James Corner Field Operations will create a seascape of "Icebergs" for the National Building Museum's annual Summer Block Party exhibition in Washington, D.C. The New York-based urban design and landscape architecture firm—known also for its work on New York's High Line in collaboration with Diller Scofidio + Renfro and Piet Oudolf—will suspend more than 30 prismatic, polycarbonate shards within the National Building Museum's Great Hall to create an otherworldly underwater atmosphere of glacial ice fields in response to the real world conditions of climate change and rising sea levels.

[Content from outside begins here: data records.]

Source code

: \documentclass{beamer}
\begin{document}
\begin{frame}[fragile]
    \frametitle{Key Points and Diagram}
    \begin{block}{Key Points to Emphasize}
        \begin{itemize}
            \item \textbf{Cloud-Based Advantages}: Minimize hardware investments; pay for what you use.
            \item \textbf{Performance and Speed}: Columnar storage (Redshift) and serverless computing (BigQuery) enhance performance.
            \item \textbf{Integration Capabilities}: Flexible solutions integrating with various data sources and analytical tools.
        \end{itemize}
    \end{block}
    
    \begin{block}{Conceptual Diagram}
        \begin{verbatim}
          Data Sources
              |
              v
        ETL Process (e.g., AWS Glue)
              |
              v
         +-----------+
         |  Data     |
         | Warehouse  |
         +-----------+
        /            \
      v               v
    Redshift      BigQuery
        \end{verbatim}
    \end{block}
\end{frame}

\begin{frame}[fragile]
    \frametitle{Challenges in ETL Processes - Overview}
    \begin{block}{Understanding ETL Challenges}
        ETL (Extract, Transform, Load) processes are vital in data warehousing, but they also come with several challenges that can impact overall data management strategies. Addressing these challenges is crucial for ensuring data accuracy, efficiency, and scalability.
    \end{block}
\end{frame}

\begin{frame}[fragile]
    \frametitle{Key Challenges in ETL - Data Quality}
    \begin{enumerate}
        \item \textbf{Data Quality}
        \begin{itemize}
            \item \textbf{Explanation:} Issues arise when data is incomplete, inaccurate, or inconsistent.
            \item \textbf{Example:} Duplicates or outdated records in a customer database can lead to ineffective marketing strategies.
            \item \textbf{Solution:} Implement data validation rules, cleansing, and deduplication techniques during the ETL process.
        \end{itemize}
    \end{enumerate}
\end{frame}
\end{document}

The icebergs will range in height from 16 feet to 56 feet, floating in blue netting along a waterline datum set at 20 feet above ground level, with the tallest "bergy bit" (an actual technical term used to classify icebergs by size) reaching to the third-floor level balconies of the National Building Museum. Washington, D.C., residents will be invited to escape the region's severe summer humidity in a refreshingly cool indoor space—complete with lounges and shaved-ice snacks—beneath triangular pentahedrons and octahedrons constructed out of prefabricated transulcent polycarbonate panels linked together with common scaffolding materials.
The Icebergs exhibit is the third in the National Building Museum's Summer Block Party installation series, following last year's giant ball pit, "The Beach," by Snarkitecture and indoor plywood labyrinth "BIG Maze" by Bjarke Ingels Group (BIG) in 2014. Following the success of the BIG Maze, the National Building Museum also hosted a retrospective on the Danish-American firm's work entitled "Hot to Cold" in the winter of 2015. The National Building Museum announced it had selected James Corner Field Operations for the 2016 Summer Block Party installation last fall.